» **TASK OBJECTIVE**:
Write out the entries below exactly, starting at the first line and stopping after the line that contains "de Quart, 7.\nPol."; skip all pictures.

(Items from a data source)

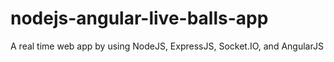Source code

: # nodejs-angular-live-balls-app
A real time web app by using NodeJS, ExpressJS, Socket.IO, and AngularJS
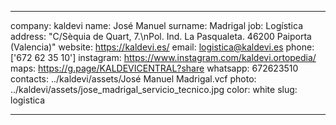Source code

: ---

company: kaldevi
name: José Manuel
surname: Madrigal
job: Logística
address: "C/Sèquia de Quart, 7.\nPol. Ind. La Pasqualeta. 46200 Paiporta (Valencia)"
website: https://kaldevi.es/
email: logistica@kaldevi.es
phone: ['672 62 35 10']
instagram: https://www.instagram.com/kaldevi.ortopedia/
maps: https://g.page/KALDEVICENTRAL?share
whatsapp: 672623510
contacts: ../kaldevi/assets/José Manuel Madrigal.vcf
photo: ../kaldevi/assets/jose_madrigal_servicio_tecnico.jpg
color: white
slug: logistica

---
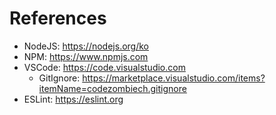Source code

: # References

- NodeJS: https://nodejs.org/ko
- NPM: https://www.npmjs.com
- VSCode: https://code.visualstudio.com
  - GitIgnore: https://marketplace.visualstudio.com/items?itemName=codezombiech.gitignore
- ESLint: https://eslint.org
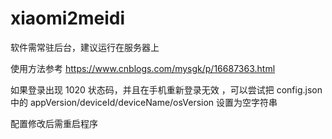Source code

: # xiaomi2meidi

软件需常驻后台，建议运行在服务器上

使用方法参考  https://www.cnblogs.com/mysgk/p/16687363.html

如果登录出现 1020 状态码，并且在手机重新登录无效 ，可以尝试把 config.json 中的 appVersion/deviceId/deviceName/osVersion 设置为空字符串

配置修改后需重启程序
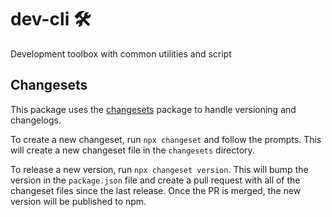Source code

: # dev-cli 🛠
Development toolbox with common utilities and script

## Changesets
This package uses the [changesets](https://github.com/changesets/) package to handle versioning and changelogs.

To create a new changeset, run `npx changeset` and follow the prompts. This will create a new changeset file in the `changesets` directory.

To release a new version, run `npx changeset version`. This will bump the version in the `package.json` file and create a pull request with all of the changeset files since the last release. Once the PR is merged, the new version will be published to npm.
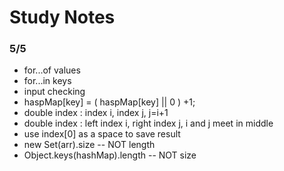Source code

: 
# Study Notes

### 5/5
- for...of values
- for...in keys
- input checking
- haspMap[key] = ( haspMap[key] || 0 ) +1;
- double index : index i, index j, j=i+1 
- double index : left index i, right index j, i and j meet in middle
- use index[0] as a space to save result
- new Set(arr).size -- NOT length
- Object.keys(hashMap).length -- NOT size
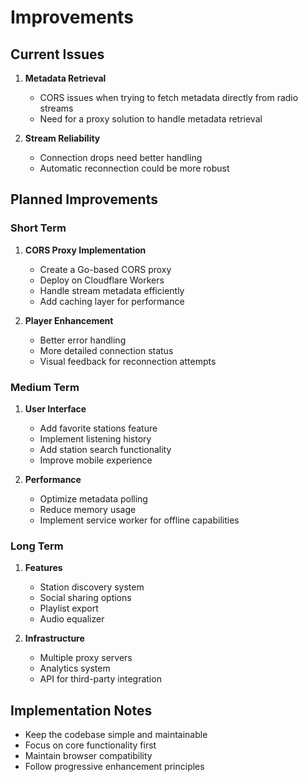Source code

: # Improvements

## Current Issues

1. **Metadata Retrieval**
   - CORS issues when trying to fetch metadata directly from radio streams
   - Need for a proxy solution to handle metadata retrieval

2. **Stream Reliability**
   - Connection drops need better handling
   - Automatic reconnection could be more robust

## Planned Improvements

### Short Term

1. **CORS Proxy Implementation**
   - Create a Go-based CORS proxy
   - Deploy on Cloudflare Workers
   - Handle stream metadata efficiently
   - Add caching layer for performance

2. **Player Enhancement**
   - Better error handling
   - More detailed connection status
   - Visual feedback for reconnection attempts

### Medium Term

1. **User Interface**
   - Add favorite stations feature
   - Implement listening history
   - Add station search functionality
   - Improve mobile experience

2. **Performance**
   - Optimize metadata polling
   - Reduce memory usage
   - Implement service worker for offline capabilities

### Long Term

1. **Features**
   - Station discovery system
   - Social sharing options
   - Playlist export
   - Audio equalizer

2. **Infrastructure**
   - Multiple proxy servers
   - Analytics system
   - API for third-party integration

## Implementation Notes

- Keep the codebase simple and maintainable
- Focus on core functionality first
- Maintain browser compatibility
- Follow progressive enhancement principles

» **PROBLEM SOLUTION**:
Source code

: # nodejs-angular-live-balls-app
A real time web app by using NodeJS, ExpressJS, Socket.IO, and AngularJS
Source code

: ---

company: kaldevi
name: José Manuel
surname: Madrigal
job: Logística
address: "C/Sèquia de Quart, 7.\nPol. Ind. La Pasqualeta. 46200 Paiporta (Valencia)"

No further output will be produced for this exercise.